The Food and Drug Administration, Dr. Portenoy said, is going after doctors 
who are "duped, dishonest, disabled or dated."

For example, the agency is relabeling prescription painkillers to warn 
primary physicians of the risks involved. Some doctors, he said, are using 
the new drugs for broken fingers rather than devastating chronic pain.

New labels are also being introduced to tell doctors how to recognize 
patients who may be prone to abuse - those with a personal or family 
history of alcohol or prior drug abuse or mental health problems like 
bipolar disease, for example - and if the doctor is suspicious, how to 
monitor those patients with urine tests or other methods.
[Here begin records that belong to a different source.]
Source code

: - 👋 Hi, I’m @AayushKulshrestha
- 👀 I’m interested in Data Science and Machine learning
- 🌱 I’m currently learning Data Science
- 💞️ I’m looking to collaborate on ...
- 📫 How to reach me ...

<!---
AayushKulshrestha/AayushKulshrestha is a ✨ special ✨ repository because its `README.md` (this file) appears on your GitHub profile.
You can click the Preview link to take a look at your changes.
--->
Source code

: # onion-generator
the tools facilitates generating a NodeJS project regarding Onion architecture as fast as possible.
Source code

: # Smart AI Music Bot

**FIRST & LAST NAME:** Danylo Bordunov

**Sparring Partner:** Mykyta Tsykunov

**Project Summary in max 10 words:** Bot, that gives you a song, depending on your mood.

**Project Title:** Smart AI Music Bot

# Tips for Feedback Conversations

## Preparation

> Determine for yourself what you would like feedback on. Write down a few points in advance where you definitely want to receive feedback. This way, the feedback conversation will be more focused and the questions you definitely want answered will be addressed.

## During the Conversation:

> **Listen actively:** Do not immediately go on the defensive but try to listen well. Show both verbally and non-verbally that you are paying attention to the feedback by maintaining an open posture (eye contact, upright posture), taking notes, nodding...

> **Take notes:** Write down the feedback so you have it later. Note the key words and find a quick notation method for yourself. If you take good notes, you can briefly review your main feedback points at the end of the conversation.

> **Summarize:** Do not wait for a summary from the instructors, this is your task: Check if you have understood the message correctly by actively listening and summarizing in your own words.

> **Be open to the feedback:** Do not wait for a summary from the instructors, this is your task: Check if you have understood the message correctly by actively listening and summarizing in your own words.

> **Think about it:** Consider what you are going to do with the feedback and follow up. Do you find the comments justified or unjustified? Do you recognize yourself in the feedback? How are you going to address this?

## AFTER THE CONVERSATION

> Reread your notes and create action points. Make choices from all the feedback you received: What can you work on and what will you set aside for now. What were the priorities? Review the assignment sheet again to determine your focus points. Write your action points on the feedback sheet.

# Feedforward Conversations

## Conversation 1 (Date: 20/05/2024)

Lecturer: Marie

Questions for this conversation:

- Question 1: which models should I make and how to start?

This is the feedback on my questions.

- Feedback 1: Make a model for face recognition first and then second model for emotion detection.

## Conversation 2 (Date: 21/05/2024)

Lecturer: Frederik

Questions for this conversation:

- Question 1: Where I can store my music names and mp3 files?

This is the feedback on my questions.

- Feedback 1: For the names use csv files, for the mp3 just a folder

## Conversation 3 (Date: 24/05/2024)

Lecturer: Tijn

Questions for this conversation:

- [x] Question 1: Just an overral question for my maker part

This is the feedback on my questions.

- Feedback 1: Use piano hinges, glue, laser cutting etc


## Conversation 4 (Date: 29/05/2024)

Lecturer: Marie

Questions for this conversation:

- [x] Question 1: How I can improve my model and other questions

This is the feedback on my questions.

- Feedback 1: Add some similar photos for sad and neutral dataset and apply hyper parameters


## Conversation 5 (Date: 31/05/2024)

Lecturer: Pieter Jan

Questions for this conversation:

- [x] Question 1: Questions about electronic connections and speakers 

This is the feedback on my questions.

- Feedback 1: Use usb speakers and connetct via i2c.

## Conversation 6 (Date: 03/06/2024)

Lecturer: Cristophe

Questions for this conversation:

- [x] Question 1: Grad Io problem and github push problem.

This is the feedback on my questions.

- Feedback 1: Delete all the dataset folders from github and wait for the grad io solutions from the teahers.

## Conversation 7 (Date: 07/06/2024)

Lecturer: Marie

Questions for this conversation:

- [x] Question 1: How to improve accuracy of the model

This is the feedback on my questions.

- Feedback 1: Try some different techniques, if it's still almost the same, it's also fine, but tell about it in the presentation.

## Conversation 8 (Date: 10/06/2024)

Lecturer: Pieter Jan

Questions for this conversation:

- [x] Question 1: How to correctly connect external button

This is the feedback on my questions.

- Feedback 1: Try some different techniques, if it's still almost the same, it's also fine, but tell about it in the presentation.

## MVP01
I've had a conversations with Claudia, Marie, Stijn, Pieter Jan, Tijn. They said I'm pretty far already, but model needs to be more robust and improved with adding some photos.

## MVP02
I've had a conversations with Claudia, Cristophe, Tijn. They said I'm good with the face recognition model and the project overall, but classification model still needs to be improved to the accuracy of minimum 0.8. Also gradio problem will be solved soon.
Some patients go doctor shopping, obtaining prescriptions from a dozen or 
more family physicians. Others tamper with prescriptions. To address this, 
drug manufacturers are providing doctors with tamperproof prescription pads 
that make forgeries difficult. When a prescription is photocopied, the 
copies say "void."

Doctors are also being taught how to write prescriptions more carefully. 
Instead of writing 14 pills, which a patient could alter to 140, the doctor 
writes out the word fourteen. Doctors are also being urged to lock up their 
prescription pads in the same way they would personal checks.

The Drug Enforcement Administration registers all people who handle 
opiates, inspects the documentation of opiate distribution, controls 
imports and exports and oversees the amount of the drugs produced, bought, 
sold or otherwise transferred. Yet, despite these controls, large amounts 
of prescription painkillers are being stolen once the drugs move into the 
hands of pharmacies, doctors and patients. Armed robberies, night break-ins 
and employee thefts are common.

In the face of so much criminal activity, the drug agency is stepping up 
efforts to prosecute dishonest pharmacists and doctors who sell opiates for 
personal profit and to use computer search programs and other means to 
close down so-called pill mills on the Internet. Electronic prescription 
monitoring systems are being enlisted. If the same prescription goes to 15 
pharmacies, the computer system will sound an alarm.

Still, drug addicts will continue to find ways to foil the efforts to foil 
them.

People who came to like paregoric learned to boil the liquid, which removed 
all traces of camphor. The dregs were pure tincture of opium.